Labortechnische Fertigung der BioBiteCorrector Sleep Appliance

Labortechnische Fertigung der BioBiteCorrector Sleep Appliance

Dr. Enrico Pasin, Kieferorthopäde aus Bad Reichenhall, erläutert Schritt für Schritt die Herstellung der von ihm entwickelten BBC SA-Apparatur.    

 Welche Eigenschaften sollte eine Schnarcherschiene im Idealfall aufweisen? Auf jeden Fall 
sollte sie keine Bisssperrung durch okklusal liegende Retentionen verursachen und den Zungenraum nicht einengen. Von Vorteil wäre des Weiteren, wenn die Apparatur lasergeschweißt wäre und zudem ein vollständig aus biokompatiblem Titan gefertigtes Teleskop bieten würde. Kugelgelenke in Ober- und Unterkiefer sorgen für laterale Unterkieferbewegungen, während Distanzhülsen eine direkte Adjustierbarkeit des Unterkiefers ermöglichen. Über all diese Eigenschaften verfügt die BBC Sleep Appliance mit ihrem individuellen Schienendesign. Sie greift dabei auf das bewährte und grazile BioBiteCorrector-Design mit Mehrfach-Teleskop aus der Kieferorthopädie zurück und gewährleistet einen hohen Sprachkomfort ohne vorheriges Entriegeln (Abb. 1 und 2).

Zur Entwicklung 

 Bereits im Jahr 2011 wurde 
der BioBiteCorrector Classic 
(Abb. 3) als funktionskieferorthopädisches, festsitzendes Gerät zur Korrektur einer Angle-Klasse II-Bisslage in Deutschland vorgestellt.
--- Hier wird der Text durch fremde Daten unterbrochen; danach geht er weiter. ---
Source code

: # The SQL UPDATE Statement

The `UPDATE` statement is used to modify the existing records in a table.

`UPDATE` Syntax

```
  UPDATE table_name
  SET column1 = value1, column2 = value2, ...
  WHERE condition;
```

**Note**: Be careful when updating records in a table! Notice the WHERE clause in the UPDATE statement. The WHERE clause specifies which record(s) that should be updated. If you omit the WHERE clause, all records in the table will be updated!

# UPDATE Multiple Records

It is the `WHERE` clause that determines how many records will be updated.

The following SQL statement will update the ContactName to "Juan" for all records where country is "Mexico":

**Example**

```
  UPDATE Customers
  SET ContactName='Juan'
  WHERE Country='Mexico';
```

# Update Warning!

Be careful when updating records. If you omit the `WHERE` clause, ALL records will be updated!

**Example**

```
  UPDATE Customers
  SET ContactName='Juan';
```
Das Gerät knüpft eng an das Funktionsprinzip einer Herbstapparatur an. Die  Vorverlagerung des Unterkiefers in eine Neutralverzahnung erfolgt allein durch eine Längeneinstellung des Teleskops. Seit 2014 wird die Apparatur weltweit durch die Firma Dentsply 
Sirona Orthodontics vertrieben. Zahlreiche in den letzten Jahren veröffentlichte Artikel und Falldemonstrationen haben gezeigt, dass sich das Gerät im klinischen Praxisalltag bewährt hat und mittlerweile viele Kieferorthopäden begeistert.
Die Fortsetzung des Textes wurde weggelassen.